By Anna Foley
Kasey Nalls was 23 when she started her first casino job in northwest Indiana, clad in a tight blue velveteen uniform, serving drinks as a cocktail waitress.
During her first shift, Nalls said a male patron approached and said: “I’ve got the cock, you’ve got the tail.”
According to a new study conducted by Chicago’s Unite Here Local 1, Nalls’ experience is common. After surveying nearly 500 female hospitality workers at dozens of hotels and casinos in the Chicago area, the study found 77 percent of female casino workers surveyed had been sexually harassed by a guest. Additionally, 58 percent of female hotel workers reported sexual harassment from patrons.
Unite Here Local 1’s research analyst Sarah Lyons called the findings and testimonials “disturbing and enraging.” The organization wants state and local laws to require employers to ban sexual harassers and provide employees with panic buttons.
One casino cocktail server told researchers: “A guest wrapped his arm around my waist and across my buttocks and said, ‘You know I would be cheating on my wife for you, but I think you would be worth it.’”
Lyons said those personal accounts contribute to a larger trend: “While women’s individual stories were shocking, the widespread nature of the harassment really took us back.”
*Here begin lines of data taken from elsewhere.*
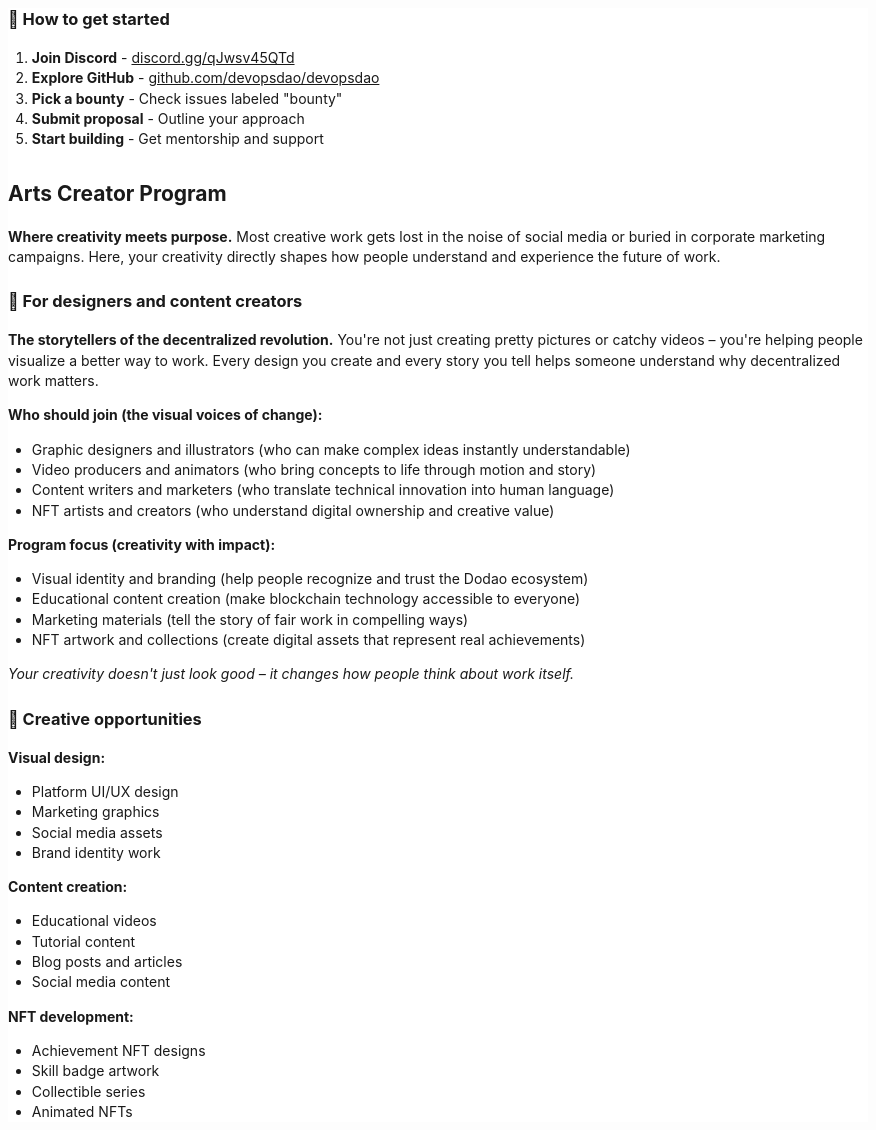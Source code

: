 ### 🎯 How to get started

1. **Join Discord** - [discord.gg/qJwsv45QTd](https://discord.gg/qJwsv45QTd)
2. **Explore GitHub** - [github.com/devopsdao/devopsdao](https://github.com/devopsdao/devopsdao)
3. **Pick a bounty** - Check issues labeled "bounty"
4. **Submit proposal** - Outline your approach
5. **Start building** - Get mentorship and support

## Arts Creator Program

**Where creativity meets purpose.** Most creative work gets lost in the noise of social media or buried in corporate marketing campaigns. Here, your creativity directly shapes how people understand and experience the future of work.

### 🎨 For designers and content creators

**The storytellers of the decentralized revolution.** You're not just creating pretty pictures or catchy videos – you're helping people visualize a better way to work. Every design you create and every story you tell helps someone understand why decentralized work matters.

**Who should join (the visual voices of change):**
- Graphic designers and illustrators (who can make complex ideas instantly understandable)
- Video producers and animators (who bring concepts to life through motion and story)
- Content writers and marketers (who translate technical innovation into human language)
- NFT artists and creators (who understand digital ownership and creative value)

**Program focus (creativity with impact):**
- Visual identity and branding (help people recognize and trust the Dodao ecosystem)
- Educational content creation (make blockchain technology accessible to everyone)
- Marketing materials (tell the story of fair work in compelling ways)
- NFT artwork and collections (create digital assets that represent real achievements)

*Your creativity doesn't just look good – it changes how people think about work itself.*

### 🎨 Creative opportunities

**Visual design:**
- Platform UI/UX design
- Marketing graphics
- Social media assets
- Brand identity work

**Content creation:**
- Educational videos
- Tutorial content
- Blog posts and articles
- Social media content

**NFT development:**
- Achievement NFT designs
- Skill badge artwork
- Collectible series
- Animated NFTs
Unite Here Local 1 found women who work as hotel housekeepers are particularly subject to sexual harassment, though the prevalence of harassment among other categories of hospitality workers varies. For housekeepers, the most common form of sexual harassment was male guests showing their penises to housekeepers, according to the study. Additionally, 49 percent of housekeepers said male guests have exposed themselves, flashed their genitals or opened the door naked in front of the female workers.
“Women hotel workers have been cornered by guests, grabbed, groped and touched,” Lyons said.
For female casino workers, the work environment can be “particularly toxic,” Lyons said. According to the study, 65 percent of the 77 casino workers surveyed reported receiving unwelcome gestures like touching, groping and kissing from male patrons.
The study found that Chicagoland hospitality workers rarely report sexual harassment. Only one-third of women who experienced harassment ended up reporting it to a manager or supervisor. Those who have been harassed said the treatment contributed to a hostile work environment.
“Fifty-six percent of women hotel workers who had been harassed by a guest did not feel safe returning to work,” Lyons said. “You have to ask: What does it mean for the long-term physical and emotional health and safety of our women?”
Other Chicago-based labor organizations have voiced their support for United Here Local 1’s work. “Every day, the labor movement fights against discrimination,” said Jorge Ramirez, president of the Chicago Federation of Labor. “We fight for dignity and respect in the workplace. And it’s our job to stand up and fight back.”
Though Nalls first experienced sexual harassment as a casino worker over a decade ago, she still remembers how it made her feel.
“To get myself through that day, I had to take myself out of my body,” said Nalls, who joined the study because she felt it was her job to help shed light on this issue.